Problem description:
Your output should repeat the entries below exactly. It should contain no images.

Material for the task:
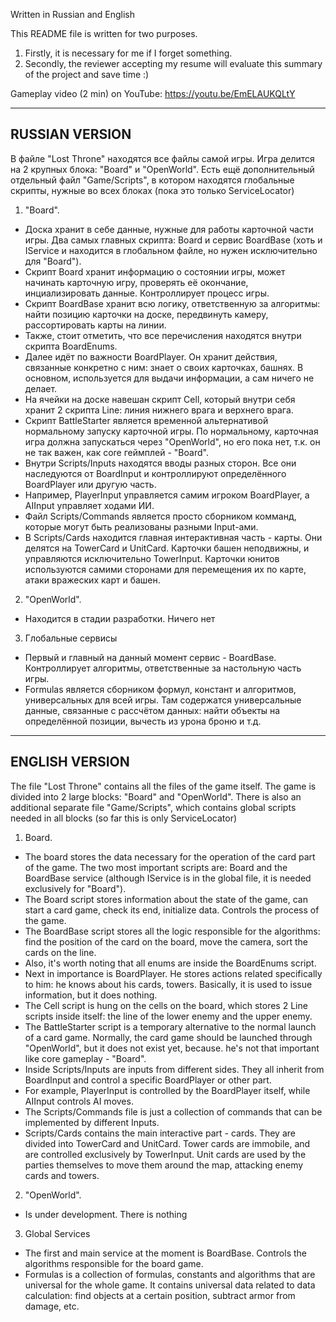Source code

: Written in Russian and English

This README file is written for two purposes. 
1. Firstly, it is necessary for me if I forget something.
2. Secondly, the reviewer accepting my resume will evaluate this summary of the project and save time :)

Gameplay video (2 min) on YouTube:
https://youtu.be/EmELAUKQLtY

------------------
RUSSIAN VERSION
------------------

В файле "Lost Throne" находятся все файлы самой игры. Игра делится на 2 крупных блока: "Board" и "OpenWorld".
Есть ещё дополнительный отдельный файл "Game/Scripts", в котором находятся глобальные скрипты, нужные во всех блоках (пока это только ServiceLocator)

1. "Board".
- Доска хранит в себе данные, нужные для работы карточной части игры. Два самых главных скрипта: Board и сервис BoardBase (хоть и IService и находится в глобальном файле, но нужен исключительно для "Board").
- Скрипт Board хранит информацию о состоянии игры, может начинать карточную игру, проверять её окончание, инциализировать данные. Контроллирует процесс игры.
- Скрипт BoardBase хранит всю логику, ответственную за алгоритмы: найти позицию карточки на доске, передвинуть камеру, рассортировать карты на линии.
- Также, стоит отметить, что все перечисления находятся внутри скрипта BoardEnums.
- Далее идёт по важности BoardPlayer. Он хранит действия, связанные конкретно с ним: знает о своих карточках, башнях. В основном, используется для выдачи информации, а сам ничего не делает.
- На ячейки на доске навешан скрипт Cell, который внутри себя хранит 2 скрипта Line: линия нижнего врага и верхнего врага.
- Скрипт BattleStarter является временной альтернативой нормальному запуску карточной игры. По нормальному, карточная игра должна запускаться через "OpenWorld", но его пока нет, т.к. он не так важен,
как core геймплей - "Board".
- Внутри Scripts/Inputs находятся вводы разных сторон. Все они наследуются от BoardInput и контроллируют определённого BoardPlayer или другую часть.
- Например, PlayerInput управляется самим игроком BoardPlayer, а AIInput управляет ходами ИИ.
- Файл Scripts/Commands является просто сборником комманд, которые могут быть реализованы разными Input-ами.
- В Scripts/Cards находится главная интерактивная часть - карты. Они делятся на TowerCard и UnitCard. 
Карточки башен неподвижны, и управляются исключительно TowerInput.
Карточки юнитов используются самими сторонами для перемещения их по карте, атаки вражеских карт и башен.


2. "OpenWorld".
- Находится в стадии разработки. Ничего нет

3. Глобальные сервисы
- Первый и главный на данный момент сервис - BoardBase. Контроллирует алгоритмы, ответственные за настольную часть игры.
- Formulas является сборником формул, констант и алгоритмов, универсальных для всей игры.
Там содержатся универсальные данные, связанные с рассчётом данных: найти объекты на определённой позиции, вычесть из урона броню и т.д.

------------------
ENGLISH VERSION
------------------

The file "Lost Throne" contains all the files of the game itself. The game is divided into 2 large blocks: "Board" and "OpenWorld".
There is also an additional separate file "Game/Scripts", which contains global scripts needed in all blocks (so far this is only ServiceLocator)

1. Board.
- The board stores the data necessary for the operation of the card part of the game. The two most important scripts are: Board and the BoardBase service (although IService is in the global file, it is needed exclusively for "Board").
- The Board script stores information about the state of the game, can start a card game, check its end, initialize data. Controls the process of the game.
- The BoardBase script stores all the logic responsible for the algorithms: find the position of the card on the board, move the camera, sort the cards on the line.
- Also, it's worth noting that all enums are inside the BoardEnums script.
- Next in importance is BoardPlayer. He stores actions related specifically to him: he knows about his cards, towers. Basically, it is used to issue information, but it does nothing.
- The Cell script is hung on the cells on the board, which stores 2 Line scripts inside itself: the line of the lower enemy and the upper enemy.
- The BattleStarter script is a temporary alternative to the normal launch of a card game. Normally, the card game should be launched through "OpenWorld", but it does not exist yet, because. he's not that important
like core gameplay - "Board".
- Inside Scripts/Inputs are inputs from different sides. They all inherit from BoardInput and control a specific BoardPlayer or other part.
- For example, PlayerInput is controlled by the BoardPlayer itself, while AIInput controls AI moves.
- The Scripts/Commands file is just a collection of commands that can be implemented by different Inputs.
- Scripts/Cards contains the main interactive part - cards. They are divided into TowerCard and UnitCard.
Tower cards are immobile, and are controlled exclusively by TowerInput.
Unit cards are used by the parties themselves to move them around the map, attacking enemy cards and towers.


2. "OpenWorld".
- Is under development. There is nothing

3. Global Services
- The first and main service at the moment is BoardBase. Controls the algorithms responsible for the board game.
- Formulas is a collection of formulas, constants and algorithms that are universal for the whole game.
It contains universal data related to data calculation: find objects at a certain position, subtract armor from damage, etc.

Answer for this exercise:
Source code

: Written in Russian and English

This README file is written for two purposes. 
1. Firstly, it is necessary for me if I forget something.
2. Secondly, the reviewer accepting my resume will evaluate this summary of the project and save time :)

Gameplay video (2 min) on YouTube:
https://youtu.be/EmELAUKQLtY

------------------
RUSSIAN VERSION
------------------

В файле "Lost Throne" находятся все файлы самой игры. Игра делится на 2 крупных блока: "Board" и "OpenWorld".
Есть ещё дополнительный отдельный файл "Game/Scripts", в котором находятся глобальные скрипты, нужные во всех блоках (пока это только ServiceLocator)

1. "Board".
- Доска хранит в себе данные, нужные для работы карточной части игры. Два самых главных скрипта: Board и сервис BoardBase (хоть и IService и находится в глобальном файле, но нужен исключительно для "Board").
- Скрипт Board хранит информацию о состоянии игры, может начинать карточную игру, проверять её окончание, инциализировать данные. Контроллирует процесс игры.
- Скрипт BoardBase хранит всю логику, ответственную за алгоритмы: найти позицию карточки на доске, передвинуть камеру, рассортировать карты на линии.
- Также, стоит отметить, что все перечисления находятся внутри скрипта BoardEnums.
- Далее идёт по важности BoardPlayer. Он хранит действия, связанные конкретно с ним: знает о своих карточках, башнях. В основном, используется для выдачи информации, а сам ничего не делает.
- На ячейки на доске навешан скрипт Cell, который внутри себя хранит 2 скрипта Line: линия нижнего врага и верхнего врага.
- Скрипт BattleStarter является временной альтернативой нормальному запуску карточной игры. По нормальному, карточная игра должна запускаться через "OpenWorld", но его пока нет, т.к. он не так важен,
как core геймплей - "Board".
- Внутри Scripts/Inputs находятся вводы разных сторон. Все они наследуются от BoardInput и контроллируют определённого BoardPlayer или другую часть.
- Например, PlayerInput управляется самим игроком BoardPlayer, а AIInput управляет ходами ИИ.
- Файл Scripts/Commands является просто сборником комманд, которые могут быть реализованы разными Input-ами.
- В Scripts/Cards находится главная интерактивная часть - карты. Они делятся на TowerCard и UnitCard. 
Карточки башен неподвижны, и управляются исключительно TowerInput.
Карточки юнитов используются самими сторонами для перемещения их по карте, атаки вражеских карт и башен.


2. "OpenWorld".
- Находится в стадии разработки. Ничего нет

3. Глобальные сервисы
- Первый и главный на данный момент сервис - BoardBase. Контроллирует алгоритмы, ответственные за настольную часть игры.
- Formulas является сборником формул, констант и алгоритмов, универсальных для всей игры.
Там содержатся универсальные данные, связанные с рассчётом данных: найти объекты на определённой позиции, вычесть из урона броню и т.д.

------------------
ENGLISH VERSION
------------------

The file "Lost Throne" contains all the files of the game itself. The game is divided into 2 large blocks: "Board" and "OpenWorld".
There is also an additional separate file "Game/Scripts", which contains global scripts needed in all blocks (so far this is only ServiceLocator)

1. Board.
- The board stores the data necessary for the operation of the card part of the game. The two most important scripts are: Board and the BoardBase service (although IService is in the global file, it is needed exclusively for "Board").
- The Board script stores information about the state of the game, can start a card game, check its end, initialize data. Controls the process of the game.
- The BoardBase script stores all the logic responsible for the algorithms: find the position of the card on the board, move the camera, sort the cards on the line.
- Also, it's worth noting that all enums are inside the BoardEnums script.
- Next in importance is BoardPlayer. He stores actions related specifically to him: he knows about his cards, towers. Basically, it is used to issue information, but it does nothing.
- The Cell script is hung on the cells on the board, which stores 2 Line scripts inside itself: the line of the lower enemy and the upper enemy.
- The BattleStarter script is a temporary alternative to the normal launch of a card game. Normally, the card game should be launched through "OpenWorld", but it does not exist yet, because. he's not that important
like core gameplay - "Board".
- Inside Scripts/Inputs are inputs from different sides. They all inherit from BoardInput and control a specific BoardPlayer or other part.
- For example, PlayerInput is controlled by the BoardPlayer itself, while AIInput controls AI moves.
- The Scripts/Commands file is just a collection of commands that can be implemented by different Inputs.
- Scripts/Cards contains the main interactive part - cards. They are divided into TowerCard and UnitCard.
Tower cards are immobile, and are controlled exclusively by TowerInput.
Unit cards are used by the parties themselves to move them around the map, attacking enemy cards and towers.


2. "OpenWorld".
- Is under development. There is nothing

3. Global Services
- The first and main service at the moment is BoardBase. Controls the algorithms responsible for the board game.
- Formulas is a collection of formulas, constants and algorithms that are universal for the whole game.
It contains universal data related to data calculation: find objects at a certain position, subtract armor from damage, etc.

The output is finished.